I seldom hear sermons on the cost of following Jesus, probably because Jesus’s words on becoming His disciple make for uncomfortable reading [Matthew 10:37-39, Luke 9:57-62]. Nevertheless, He wanted us to be fully aware of the implications of following Him. Lest we forget, Scripture provides numerous examples of many patriarchs who made enormous sacrifices because they decided to follow God. For instance, Abraham was willing to give up everything he had, including his only child, to demonstrate his allegiance to God. God blessed him marvellously for doing so. Today, many of us claim the blessings of Abraham, but are we equally willing to embrace the sacrifices he made? Our spiritual ancestors entered into covenants with God through their sacrifices [Psalm 50:5]. Are we willing to do the same? In God’s kingdom, there is no crown without a cross. So, we must expect the cross if we’re serious about following Jesus [Luke 9:23].

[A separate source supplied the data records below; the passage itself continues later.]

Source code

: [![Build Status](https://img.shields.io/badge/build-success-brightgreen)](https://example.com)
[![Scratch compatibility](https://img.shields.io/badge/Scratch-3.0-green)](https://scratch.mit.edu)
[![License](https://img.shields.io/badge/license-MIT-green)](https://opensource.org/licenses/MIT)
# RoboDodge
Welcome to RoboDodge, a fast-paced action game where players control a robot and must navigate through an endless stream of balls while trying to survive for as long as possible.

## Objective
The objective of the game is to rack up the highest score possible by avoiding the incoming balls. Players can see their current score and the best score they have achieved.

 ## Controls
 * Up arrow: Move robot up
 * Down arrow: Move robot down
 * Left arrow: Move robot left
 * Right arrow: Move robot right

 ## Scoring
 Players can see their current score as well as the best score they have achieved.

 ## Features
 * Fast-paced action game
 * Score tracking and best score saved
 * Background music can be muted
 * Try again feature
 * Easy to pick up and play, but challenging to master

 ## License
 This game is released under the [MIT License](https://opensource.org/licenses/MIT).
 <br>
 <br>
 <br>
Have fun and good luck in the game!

Once we accept Jesus’s call, the next part of our journey is instruction so that we can learn the ways of God’s kingdom detailed in His word [Psalm 86:11]. His word sets apart [John 17:17]. Instruction results in us unlearning the ways of the world as our minds become transformed so that we can discern God’s will [Romans 12:1-2]. The first disciples spent about three years living and travelling with Jesus. In that time, Jesus methodically taught them about God’s kingdom because He was grooming them (and us) to become its ambassadors [John 17, Ephesians 2:10]. Where the word of a king is, there’s power [Ecclesiastes 8:4]. So, like Timothy, we must study Scripture to show ourselves approved, as unashamed workmen, able to accurately interpret and apply God’s word [2 Timothy 2:15]. As ambassadors, we must understand our mission and learn how to behave in a foreign land. Additionally, we must also learn how to appropriate the rights and powers given to us by our home country. Consequently, serious disciples cannot be ignorant of the Scriptures.

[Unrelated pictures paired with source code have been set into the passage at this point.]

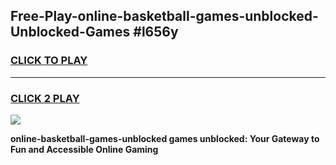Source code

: 
## Free-Play-online-basketball-games-unblocked-Unblocked-Games #l656y
<h3>
<a href="https://news.freeplayer.one?title=online-basketball-games-unblocked&ref=8M">CLICK TO PLAY</a></h3>
<hr>

<h3>
<a href="https://news.freeplayer.one?title=online-basketball-games-unblocked&ref=8M">CLICK 2 PLAY</a>
  
</h3>

<a href="https://news.freeplayer.one?title=online-basketball-games-unblocked&ref=8M"><img src="https://clearcache.store/games.png"></a>


**online-basketball-games-unblocked games unblocked: Your Gateway to Fun and Accessible Online Gaming**
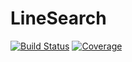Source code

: # LineSearch

[![Build Status](https://github.com/qntwrsm/LineSearch.jl/actions/workflows/CI.yml/badge.svg?branch=main)](https://github.com/qntwrsm/LineSearch.jl/actions/workflows/CI.yml?query=branch%3Amain)
[![Coverage](https://codecov.io/gh/qntwrsm/LineSearch.jl/branch/main/graph/badge.svg)](https://codecov.io/gh/qntwrsm/LineSearch.jl)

Jesus, having fulfilled His purpose, returned to heaven and handed His ministry over to His disciples. But before He left, Jesus commanded His disciples to wait for empowerment [Acts 1:8]. They were to become His witnesses throughout the world. But they weren’t going to undertake that assignment by themselves. They would need supernatural power. Often, we try to serve God in our strength and unsurprisingly fail because our strength is insufficient. We must remember that it was never God’s intention for us to advance His kingdom in our might. How would that glorify Him? But, when nobodies demonstrate God’s power with signs and wonders as they declare His message with authority, everyone pays attention because it’s a marvellous sight [Psalm 118:23]. As Daniel prophesied, they who know their God will do mighty exploits [Daniel 11:32]. 

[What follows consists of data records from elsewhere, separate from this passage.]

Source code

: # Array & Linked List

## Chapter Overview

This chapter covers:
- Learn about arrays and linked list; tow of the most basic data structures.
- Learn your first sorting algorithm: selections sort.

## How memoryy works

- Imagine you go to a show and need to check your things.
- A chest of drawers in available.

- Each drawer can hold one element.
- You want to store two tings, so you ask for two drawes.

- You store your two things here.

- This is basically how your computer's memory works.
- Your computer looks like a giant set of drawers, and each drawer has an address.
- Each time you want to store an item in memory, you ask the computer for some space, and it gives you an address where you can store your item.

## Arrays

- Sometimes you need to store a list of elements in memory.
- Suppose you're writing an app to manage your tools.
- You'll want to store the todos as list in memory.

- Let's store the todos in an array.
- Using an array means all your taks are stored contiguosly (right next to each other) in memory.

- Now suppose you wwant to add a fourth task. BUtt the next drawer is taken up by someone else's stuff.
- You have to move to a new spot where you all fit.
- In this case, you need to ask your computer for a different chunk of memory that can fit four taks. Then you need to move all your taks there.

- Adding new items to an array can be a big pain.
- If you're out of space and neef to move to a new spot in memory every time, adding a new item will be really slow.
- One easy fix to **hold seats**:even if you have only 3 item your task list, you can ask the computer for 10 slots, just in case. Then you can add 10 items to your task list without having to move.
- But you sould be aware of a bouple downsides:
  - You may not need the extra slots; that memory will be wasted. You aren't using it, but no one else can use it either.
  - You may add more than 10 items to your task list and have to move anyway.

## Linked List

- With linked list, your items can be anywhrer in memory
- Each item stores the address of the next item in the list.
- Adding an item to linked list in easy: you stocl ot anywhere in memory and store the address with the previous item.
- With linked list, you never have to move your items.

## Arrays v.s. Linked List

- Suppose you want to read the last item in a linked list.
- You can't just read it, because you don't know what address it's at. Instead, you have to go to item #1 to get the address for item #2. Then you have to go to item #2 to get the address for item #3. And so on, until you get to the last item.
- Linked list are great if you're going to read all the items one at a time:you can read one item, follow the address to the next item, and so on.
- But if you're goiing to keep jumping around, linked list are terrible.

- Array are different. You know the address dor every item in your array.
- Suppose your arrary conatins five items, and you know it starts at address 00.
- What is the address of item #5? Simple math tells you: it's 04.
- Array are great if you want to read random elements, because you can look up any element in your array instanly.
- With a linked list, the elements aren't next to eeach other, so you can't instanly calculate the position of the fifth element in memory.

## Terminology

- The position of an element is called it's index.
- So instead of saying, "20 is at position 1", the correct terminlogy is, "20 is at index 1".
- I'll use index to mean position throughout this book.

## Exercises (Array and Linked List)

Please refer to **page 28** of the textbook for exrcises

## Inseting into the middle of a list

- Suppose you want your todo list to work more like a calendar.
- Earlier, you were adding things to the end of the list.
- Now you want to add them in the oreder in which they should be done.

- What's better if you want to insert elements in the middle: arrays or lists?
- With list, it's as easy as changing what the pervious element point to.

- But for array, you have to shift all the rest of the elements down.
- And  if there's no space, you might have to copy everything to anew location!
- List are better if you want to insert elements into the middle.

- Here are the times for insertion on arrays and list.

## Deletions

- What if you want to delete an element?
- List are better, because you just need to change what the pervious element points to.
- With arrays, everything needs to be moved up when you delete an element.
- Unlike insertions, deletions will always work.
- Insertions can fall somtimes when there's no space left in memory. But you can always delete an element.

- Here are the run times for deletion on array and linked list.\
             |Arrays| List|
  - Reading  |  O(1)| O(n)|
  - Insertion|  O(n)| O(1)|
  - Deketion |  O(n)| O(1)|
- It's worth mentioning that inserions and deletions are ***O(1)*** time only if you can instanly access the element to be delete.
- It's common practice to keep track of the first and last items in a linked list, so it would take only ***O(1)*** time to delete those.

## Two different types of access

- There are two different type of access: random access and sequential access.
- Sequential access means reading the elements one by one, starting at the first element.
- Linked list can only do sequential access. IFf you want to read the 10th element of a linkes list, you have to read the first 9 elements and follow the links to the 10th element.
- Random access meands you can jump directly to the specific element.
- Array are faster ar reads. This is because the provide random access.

Where are you on this journey? Have you accepted the invitation yet? If so, have you surrendered to the lordship of Jesus? Or are you trying to dictate the terms of your allegiance to Him? Have you demonstrated diligence and consistency in studying and applying God’s word to your life? Are you trying to undertake mighty exploits without empowerment because that didn’t work well for the disciples [Matthew 17:16]? God is a God of patterns, and His glory is evident when we obediently adhere to His patterns [Exodus 25:40, Exodus 40:33-35]. However, as I assess my life, I find that the results evident in the lives of the first disciples aren’t demonstrable in mine, and they should be [John 14:12]. So, I’m missing something because my life isn’t glorifying God to the utmost extent.

In these last days, being able to articulate the gospel with clever speech isn’t sufficient. There are too many people with counter ideologies who can match our eloquence. Consequently, beyond eloquence, we need a tangible demonstration of God’s power in partnership with the Holy Spirit as we bring the gospel to this broken world [1 Corinthians 2:4, 1 Thessalonians 1:5]. Are you willing to take the journey that culminates with being trusted with such responsibility?